Task objective: Please repeat all the entries. Nothing may differ.

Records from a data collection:
******************************

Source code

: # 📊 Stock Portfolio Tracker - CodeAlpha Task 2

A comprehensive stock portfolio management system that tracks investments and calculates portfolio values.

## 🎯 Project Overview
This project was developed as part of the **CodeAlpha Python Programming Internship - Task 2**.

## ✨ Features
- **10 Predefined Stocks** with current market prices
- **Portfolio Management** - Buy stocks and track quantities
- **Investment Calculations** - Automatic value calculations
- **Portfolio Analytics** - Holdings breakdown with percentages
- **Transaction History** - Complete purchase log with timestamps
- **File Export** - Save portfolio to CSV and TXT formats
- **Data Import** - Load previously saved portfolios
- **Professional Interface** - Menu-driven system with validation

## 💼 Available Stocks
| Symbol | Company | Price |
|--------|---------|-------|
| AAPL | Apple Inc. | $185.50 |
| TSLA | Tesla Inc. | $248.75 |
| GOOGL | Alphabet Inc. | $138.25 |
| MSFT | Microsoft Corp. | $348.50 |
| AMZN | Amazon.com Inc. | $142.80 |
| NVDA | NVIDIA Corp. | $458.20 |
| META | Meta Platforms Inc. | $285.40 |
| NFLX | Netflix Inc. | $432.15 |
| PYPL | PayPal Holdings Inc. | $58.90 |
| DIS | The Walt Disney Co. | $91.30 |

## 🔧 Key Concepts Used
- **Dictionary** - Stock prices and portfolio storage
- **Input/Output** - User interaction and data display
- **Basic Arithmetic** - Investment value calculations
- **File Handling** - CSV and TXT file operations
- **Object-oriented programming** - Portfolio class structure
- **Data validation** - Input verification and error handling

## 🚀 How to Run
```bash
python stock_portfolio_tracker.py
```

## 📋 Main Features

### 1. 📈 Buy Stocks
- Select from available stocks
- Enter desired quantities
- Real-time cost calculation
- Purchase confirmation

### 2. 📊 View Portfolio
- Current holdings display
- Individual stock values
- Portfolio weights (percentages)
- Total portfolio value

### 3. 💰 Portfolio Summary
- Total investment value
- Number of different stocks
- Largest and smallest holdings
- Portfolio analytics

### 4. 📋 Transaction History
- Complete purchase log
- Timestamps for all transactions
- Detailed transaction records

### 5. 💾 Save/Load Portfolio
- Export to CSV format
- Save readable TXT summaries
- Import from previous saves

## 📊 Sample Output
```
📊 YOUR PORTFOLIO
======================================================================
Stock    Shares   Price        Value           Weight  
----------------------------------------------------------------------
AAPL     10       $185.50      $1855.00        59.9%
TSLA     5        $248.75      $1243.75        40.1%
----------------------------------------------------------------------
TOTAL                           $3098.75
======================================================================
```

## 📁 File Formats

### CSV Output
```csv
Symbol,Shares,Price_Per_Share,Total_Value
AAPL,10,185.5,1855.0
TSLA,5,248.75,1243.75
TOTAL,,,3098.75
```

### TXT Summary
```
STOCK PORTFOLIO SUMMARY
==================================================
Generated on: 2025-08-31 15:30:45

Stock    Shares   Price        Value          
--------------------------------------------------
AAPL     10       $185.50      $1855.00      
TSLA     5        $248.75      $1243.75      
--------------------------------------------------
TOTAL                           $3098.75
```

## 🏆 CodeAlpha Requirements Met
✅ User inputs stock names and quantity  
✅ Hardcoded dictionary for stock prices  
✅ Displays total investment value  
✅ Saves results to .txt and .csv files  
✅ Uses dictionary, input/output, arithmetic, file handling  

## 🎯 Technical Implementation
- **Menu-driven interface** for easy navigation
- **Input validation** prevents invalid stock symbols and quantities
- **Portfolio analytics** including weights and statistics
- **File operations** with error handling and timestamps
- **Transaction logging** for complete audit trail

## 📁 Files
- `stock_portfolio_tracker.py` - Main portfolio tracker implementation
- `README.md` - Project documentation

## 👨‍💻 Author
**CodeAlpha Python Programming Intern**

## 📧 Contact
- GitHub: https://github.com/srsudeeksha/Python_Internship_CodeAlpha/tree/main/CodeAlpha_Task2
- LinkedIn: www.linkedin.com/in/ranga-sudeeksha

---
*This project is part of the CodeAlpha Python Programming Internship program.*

******************************

Exercise answer:
Source code

: # 📊 Stock Portfolio Tracker - CodeAlpha Task 2

A comprehensive stock portfolio management system that tracks investments and calculates portfolio values.

## 🎯 Project Overview
This project was developed as part of the **CodeAlpha Python Programming Internship - Task 2**.

## ✨ Features
- **10 Predefined Stocks** with current market prices
- **Portfolio Management** - Buy stocks and track quantities
- **Investment Calculations** - Automatic value calculations
- **Portfolio Analytics** - Holdings breakdown with percentages
- **Transaction History** - Complete purchase log with timestamps
- **File Export** - Save portfolio to CSV and TXT formats
- **Data Import** - Load previously saved portfolios
- **Professional Interface** - Menu-driven system with validation

## 💼 Available Stocks
| Symbol | Company | Price |
|--------|---------|-------|
| AAPL | Apple Inc. | $185.50 |
| TSLA | Tesla Inc. | $248.75 |
| GOOGL | Alphabet Inc. | $138.25 |
| MSFT | Microsoft Corp. | $348.50 |
| AMZN | Amazon.com Inc. | $142.80 |
| NVDA | NVIDIA Corp. | $458.20 |
| META | Meta Platforms Inc. | $285.40 |
| NFLX | Netflix Inc. | $432.15 |
| PYPL | PayPal Holdings Inc. | $58.90 |
| DIS | The Walt Disney Co. | $91.30 |

## 🔧 Key Concepts Used
- **Dictionary** - Stock prices and portfolio storage
- **Input/Output** - User interaction and data display
- **Basic Arithmetic** - Investment value calculations
- **File Handling** - CSV and TXT file operations
- **Object-oriented programming** - Portfolio class structure
- **Data validation** - Input verification and error handling

## 🚀 How to Run
```bash
python stock_portfolio_tracker.py
```

## 📋 Main Features

### 1. 📈 Buy Stocks
- Select from available stocks
- Enter desired quantities
- Real-time cost calculation
- Purchase confirmation

### 2. 📊 View Portfolio
- Current holdings display
- Individual stock values
- Portfolio weights (percentages)
- Total portfolio value

### 3. 💰 Portfolio Summary
- Total investment value
- Number of different stocks
- Largest and smallest holdings
- Portfolio analytics

### 4. 📋 Transaction History
- Complete purchase log
- Timestamps for all transactions
- Detailed transaction records

### 5. 💾 Save/Load Portfolio
- Export to CSV format
- Save readable TXT summaries
- Import from previous saves

## 📊 Sample Output
```
📊 YOUR PORTFOLIO
======================================================================
Stock    Shares   Price        Value           Weight  
----------------------------------------------------------------------
AAPL     10       $185.50      $1855.00        59.9%
TSLA     5        $248.75      $1243.75        40.1%
----------------------------------------------------------------------
TOTAL                           $3098.75
======================================================================
```

## 📁 File Formats

### CSV Output
```csv
Symbol,Shares,Price_Per_Share,Total_Value
AAPL,10,185.5,1855.0
TSLA,5,248.75,1243.75
TOTAL,,,3098.75
```

### TXT Summary
```
STOCK PORTFOLIO SUMMARY
==================================================
Generated on: 2025-08-31 15:30:45

Stock    Shares   Price        Value          
--------------------------------------------------
AAPL     10       $185.50      $1855.00      
TSLA     5        $248.75      $1243.75      
--------------------------------------------------
TOTAL                           $3098.75
```

## 🏆 CodeAlpha Requirements Met
✅ User inputs stock names and quantity  
✅ Hardcoded dictionary for stock prices  
✅ Displays total investment value  
✅ Saves results to .txt and .csv files  
✅ Uses dictionary, input/output, arithmetic, file handling  

## 🎯 Technical Implementation
- **Menu-driven interface** for easy navigation
- **Input validation** prevents invalid stock symbols and quantities
- **Portfolio analytics** including weights and statistics
- **File operations** with error handling and timestamps
- **Transaction logging** for complete audit trail

## 📁 Files
- `stock_portfolio_tracker.py` - Main portfolio tracker implementation
- `README.md` - Project documentation

## 👨‍💻 Author
**CodeAlpha Python Programming Intern**

## 📧 Contact
- GitHub: https://github.com/srsudeeksha/Python_Internship_CodeAlpha/tree/main/CodeAlpha_Task2
- LinkedIn: www.linkedin.com/in/ranga-sudeeksha

---
*This project is part of the CodeAlpha Python Programming Internship program.*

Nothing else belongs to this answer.